How do I read fixed-length records in Perl?

2020-03-12 02:22发布

问题:

What's the best way to read a fixed length record in Perl. I know to read a file like:

ABCDE 302
DEFGC 876

I can do

while (<FILE>) {
   $key = substr($_, 0, 5);
   $value = substr($_, 7, 3);
}

but isn't there a way to do this with read/unpack?

回答1:

Update: For the definitive answer, see Jonathan Leffler's answer below.
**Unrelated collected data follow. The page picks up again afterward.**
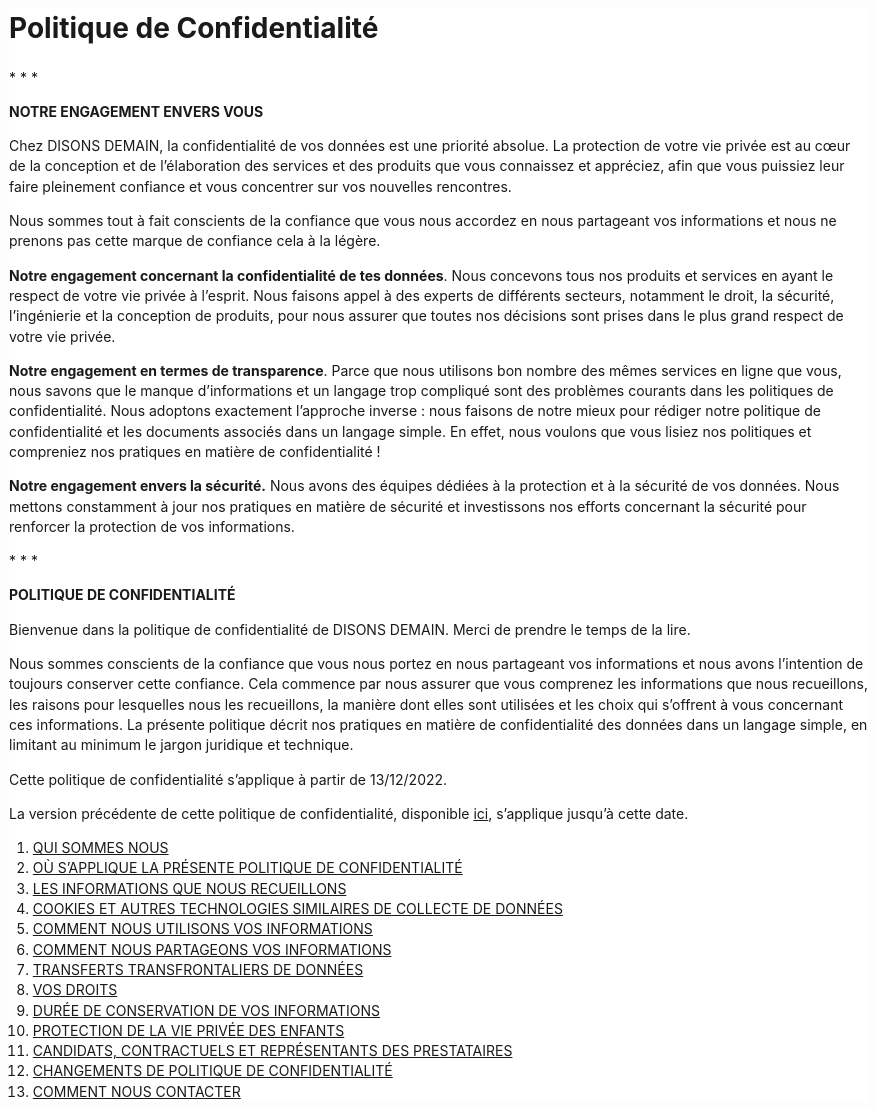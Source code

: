 Politique de Confidentialité
============================

\* \* \*

**NOTRE ENGAGEMENT ENVERS VOUS**

Chez DISONS DEMAIN, la confidentialité de vos données est une priorité absolue. La protection de votre vie privée est au cœur de la conception et de l’élaboration des services et des produits que vous connaissez et appréciez, afin que vous puissiez leur faire pleinement confiance et vous concentrer sur vos nouvelles rencontres.

Nous sommes tout à fait conscients de la confiance que vous nous accordez en nous partageant vos informations et nous ne prenons pas cette marque de confiance cela à la légère.

**Notre engagement concernant la confidentialité de tes données**. Nous concevons tous nos produits et services en ayant le respect de votre vie privée à l’esprit. Nous faisons appel à des experts de différents secteurs, notamment le droit, la sécurité, l’ingénierie et la conception de produits, pour nous assurer que toutes nos décisions sont prises dans le plus grand respect de votre vie privée.

**Notre engagement en termes de transparence**. Parce que nous utilisons bon nombre des mêmes services en ligne que vous, nous savons que le manque d’informations et un langage trop compliqué sont des problèmes courants dans les politiques de confidentialité. Nous adoptons exactement l’approche inverse : nous faisons de notre mieux pour rédiger notre politique de confidentialité et les documents associés dans un langage simple. En effet, nous voulons que vous lisiez nos politiques et compreniez nos pratiques en matière de confidentialité !

**Notre engagement envers la sécurité.** Nous avons des équipes dédiées à la protection et à la sécurité de vos données. Nous mettons constamment à jour nos pratiques en matière de sécurité et investissons nos efforts concernant la sécurité pour renforcer la protection de vos informations.

\* \* \*

**POLITIQUE DE CONFIDENTIALITÉ**

Bienvenue dans la politique de confidentialité de DISONS DEMAIN. Merci de prendre le temps de la lire.

Nous sommes conscients de la confiance que vous nous portez en nous partageant vos informations et nous avons l’intention de toujours conserver cette confiance. Cela commence par nous assurer que vous comprenez les informations que nous recueillons, les raisons pour lesquelles nous les recueillons, la manière dont elles sont utilisées et les choix qui s’offrent à vous concernant ces informations. La présente politique décrit nos pratiques en matière de confidentialité des données dans un langage simple, en limitant au minimum le jargon juridique et technique.

Cette politique de confidentialité s’applique à partir de 13/12/2022.

La version précédente de cette politique de confidentialité, disponible [ici](https://www.disonsdemain.fr/pages/misc/privacy_042022?styled=1), s’applique jusqu’à cette date.

1. [QUI SOMMES NOUS](#_section01)
2. [OÙ S’APPLIQUE LA PRÉSENTE POLITIQUE DE CONFIDENTIALITÉ](#_section02)
3. [LES INFORMATIONS QUE NOUS RECUEILLONS](#_section03)
4. [COOKIES ET AUTRES TECHNOLOGIES SIMILAIRES DE COLLECTE DE DONNÉES](#_section04)
5. [COMMENT NOUS UTILISONS VOS INFORMATIONS](#_section05)
6. [COMMENT NOUS PARTAGEONS VOS INFORMATIONS](#_section06)
7. [TRANSFERTS TRANSFRONTALIERS DE DONNÉES](#_section07)
8. [VOS DROITS](#_section08)
9. [DURÉE DE CONSERVATION DE VOS INFORMATIONS](#_section09)
10. [PROTECTION DE LA VIE PRIV](#_section10)[É](#_section07)[E DES ENFANTS](#_section10)
11. [CANDIDATS, CONTRACTUELS ET REPRÉSENTANTS DES PRESTATAIRES](#_section11)
12. [CHANGEMENTS DE POLITIQUE DE CONFIDENTIALITÉ](#_section12)
13. [COMMENT NOUS CONTACTER](#_section13)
I wouldn't use this for just two fields (I'd use pack/unpack directly), but for 20 or 50 or so fields I like to use Parse::FixedLength (but I'm biased). E.g. (for your example) (Update: also, you can use $/ and <> as an alternative to read($fh, $buf, $buf_length)...see below):

use Parse::FixedLength;

my $pfl = Parse::FixedLength->new([qw(
  key:5
  blank:1
  value:3
)]);
# Assuming trailing newline
# (or add newline to format above and remove "+ 1" below)
my $data_length = $pfl->length() + 1;

{
  local $/ = \$data_length;
  while(<FILE>) {
    my $data = $pfl->parse($_);
    print "$data->{key}:$data->{value}\n";
    # or
    print $data->key(), ":", $data->value(), "\n";
  }
}

There are some similar modules that make pack/unpack more "friendly" (See the "See Also" section of Parse::FixedLength).
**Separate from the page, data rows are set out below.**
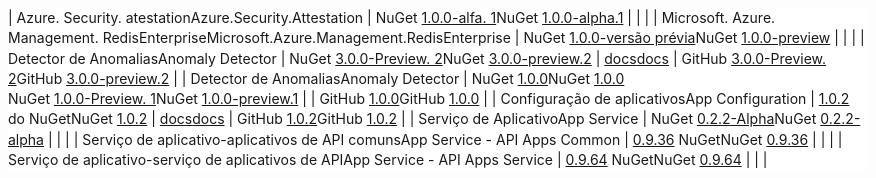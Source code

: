 | <span data-ttu-id="d91d5-335">Azure. Security. atestation</span><span class="sxs-lookup"><span data-stu-id="d91d5-335">Azure.Security.Attestation</span></span> | <span data-ttu-id="d91d5-336">NuGet [1.0.0-alfa. 1](https://www.nuget.org/packages/Azure.Security.Attestation/1.0.0-alpha.1)</span><span class="sxs-lookup"><span data-stu-id="d91d5-336">NuGet [1.0.0-alpha.1](https://www.nuget.org/packages/Azure.Security.Attestation/1.0.0-alpha.1)</span></span> |  |  |
| <span data-ttu-id="d91d5-337">Microsoft. Azure. Management. RedisEnterprise</span><span class="sxs-lookup"><span data-stu-id="d91d5-337">Microsoft.Azure.Management.RedisEnterprise</span></span> | <span data-ttu-id="d91d5-338">NuGet [1.0.0-versão prévia](https://www.nuget.org/packages/Microsoft.Azure.Management.RedisEnterprise/1.0.0-preview)</span><span class="sxs-lookup"><span data-stu-id="d91d5-338">NuGet [1.0.0-preview](https://www.nuget.org/packages/Microsoft.Azure.Management.RedisEnterprise/1.0.0-preview)</span></span> |  |  |
| <span data-ttu-id="d91d5-339">Detector de Anomalias</span><span class="sxs-lookup"><span data-stu-id="d91d5-339">Anomaly Detector</span></span> | <span data-ttu-id="d91d5-340">NuGet [3.0.0-Preview. 2](https://www.nuget.org/packages/Azure.AI.AnomalyDetector/3.0.0-preview.2)</span><span class="sxs-lookup"><span data-stu-id="d91d5-340">NuGet [3.0.0-preview.2](https://www.nuget.org/packages/Azure.AI.AnomalyDetector/3.0.0-preview.2)</span></span> | [<span data-ttu-id="d91d5-341">docs</span><span class="sxs-lookup"><span data-stu-id="d91d5-341">docs</span></span>](/dotnet/api/overview/azure/AI.AnomalyDetector-readme-pre/) | <span data-ttu-id="d91d5-342">GitHub [3.0.0-Preview. 2](https://github.com/Azure/azure-sdk-for-net/tree/Azure.AI.AnomalyDetector_3.0.0-preview.2/sdk/anomalydetector/Azure.AI.AnomalyDetector/)</span><span class="sxs-lookup"><span data-stu-id="d91d5-342">GitHub [3.0.0-preview.2](https://github.com/Azure/azure-sdk-for-net/tree/Azure.AI.AnomalyDetector_3.0.0-preview.2/sdk/anomalydetector/Azure.AI.AnomalyDetector/)</span></span> |
| <span data-ttu-id="d91d5-343">Detector de Anomalias</span><span class="sxs-lookup"><span data-stu-id="d91d5-343">Anomaly Detector</span></span>  | <span data-ttu-id="d91d5-344">NuGet [1.0.0](https://www.nuget.org/packages/Microsoft.Azure.CognitiveServices.AnomalyDetector/1.0.0)</span><span class="sxs-lookup"><span data-stu-id="d91d5-344">NuGet [1.0.0](https://www.nuget.org/packages/Microsoft.Azure.CognitiveServices.AnomalyDetector/1.0.0)</span></span><br><span data-ttu-id="d91d5-345">NuGet [1.0.0-Preview. 1](https://www.nuget.org/packages/Microsoft.Azure.CognitiveServices.AnomalyDetector/1.0.0-preview.1)</span><span class="sxs-lookup"><span data-stu-id="d91d5-345">NuGet [1.0.0-preview.1](https://www.nuget.org/packages/Microsoft.Azure.CognitiveServices.AnomalyDetector/1.0.0-preview.1)</span></span> |  | <span data-ttu-id="d91d5-346">GitHub [1.0.0](https://github.com/Azure/azure-sdk-for-net/tree/Microsoft.Azure.CognitiveServices.AnomalyDetector_1.0.0-preview.1/sdk/cognitiveservices/AnomalyDetector)</span><span class="sxs-lookup"><span data-stu-id="d91d5-346">GitHub [1.0.0](https://github.com/Azure/azure-sdk-for-net/tree/Microsoft.Azure.CognitiveServices.AnomalyDetector_1.0.0-preview.1/sdk/cognitiveservices/AnomalyDetector)</span></span> |
| <span data-ttu-id="d91d5-347">Configuração de aplicativos</span><span class="sxs-lookup"><span data-stu-id="d91d5-347">App Configuration</span></span> | <span data-ttu-id="d91d5-348">[1.0.2](https://www.nuget.org/packages/Azure.Data.AppConfiguration/1.0.2) do NuGet</span><span class="sxs-lookup"><span data-stu-id="d91d5-348">NuGet [1.0.2](https://www.nuget.org/packages/Azure.Data.AppConfiguration/1.0.2)</span></span> | [<span data-ttu-id="d91d5-349">docs</span><span class="sxs-lookup"><span data-stu-id="d91d5-349">docs</span></span>](/dotnet/api/overview/azure/Data.AppConfiguration-readme/) | <span data-ttu-id="d91d5-350">GitHub [1.0.2](https://github.com/Azure/azure-sdk-for-net/tree/Azure.Data.AppConfiguration_1.0.2/sdk/appconfiguration/Azure.Data.AppConfiguration/)</span><span class="sxs-lookup"><span data-stu-id="d91d5-350">GitHub [1.0.2](https://github.com/Azure/azure-sdk-for-net/tree/Azure.Data.AppConfiguration_1.0.2/sdk/appconfiguration/Azure.Data.AppConfiguration/)</span></span> |
| <span data-ttu-id="d91d5-351">Serviço de Aplicativo</span><span class="sxs-lookup"><span data-stu-id="d91d5-351">App Service</span></span> | <span data-ttu-id="d91d5-352">NuGet [0.2.2-Alpha](https://www.nuget.org/packages/Microsoft.Azure.AppService/0.2.2-alpha)</span><span class="sxs-lookup"><span data-stu-id="d91d5-352">NuGet [0.2.2-alpha](https://www.nuget.org/packages/Microsoft.Azure.AppService/0.2.2-alpha)</span></span> |  |  |
| <span data-ttu-id="d91d5-353">Serviço de aplicativo-aplicativos de API comuns</span><span class="sxs-lookup"><span data-stu-id="d91d5-353">App Service - API Apps Common</span></span> | <span data-ttu-id="d91d5-354">[0.9.36](https://www.nuget.org/packages/Microsoft.Azure.AppService.ApiApps.Common/0.9.36) NuGet</span><span class="sxs-lookup"><span data-stu-id="d91d5-354">NuGet [0.9.36](https://www.nuget.org/packages/Microsoft.Azure.AppService.ApiApps.Common/0.9.36)</span></span> |  |  |
| <span data-ttu-id="d91d5-355">Serviço de aplicativo-serviço de aplicativos de API</span><span class="sxs-lookup"><span data-stu-id="d91d5-355">App Service - API Apps Service</span></span> | <span data-ttu-id="d91d5-356">[0.9.64](https://www.nuget.org/packages/Microsoft.Azure.AppService.ApiApps.Service/0.9.64) NuGet</span><span class="sxs-lookup"><span data-stu-id="d91d5-356">NuGet [0.9.64](https://www.nuget.org/packages/Microsoft.Azure.AppService.ApiApps.Service/0.9.64)</span></span> |  |  |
Update: Wow, this was meant to be an alternative answer, not the official answer...well, since it is what it is, I should include some of Jonathan Leffler's more straight forward code, which is likely how you should usually do it (see pack/unpack docs and Jonathan Leffler's node below):

$_ = "ABCDE 302";
my($key, $blank, $value) = unpack "A5A1A3";


回答2:

my($key, $value) = unpack "A5 A3";    # Original, but slightly dubious

We both need to check out the options at the unpack manual page (and, more particularly, the pack manual page).

Since the A pack operator removes trailing blanks, your example can be encoded as:

my($key, $value) = unpack "A6A3";

Alternatively (this is Perl, so TMTOWTDI):

my($key, $blank, $value) = unpack "A5A1A3";

The 1 is optional but systematic and symmetric. One advantage of this is that you can validate that $blank eq " ".



回答3:

Assume 10 character records of two five character fields per record:

open(my $fh, "<", $filename) or die $!;
while(read($fh, $buf, 10)) {
  ($field1, $field2) = unpack("A5 A5", $buf);
  # ... do something with data ...
}


回答4:

Here's yet another way to do it:

while (<FILE>)
{
    chomp;
    if (/^([A-Z]{5}) ([0-9]{3})$/)
    {
        $key = $1;
        $value = $2;
    }
}


回答5:

Regardless of whether your records and fields are fixed-length, if the fields are separated by uniform delimiters (such as a space or comma), you can use the split function more easily than unpack.

my ($field1, $field2) = split / /;

Look up the documentation for split. There are useful variations on the argument list and on the format of the delimiter pattern.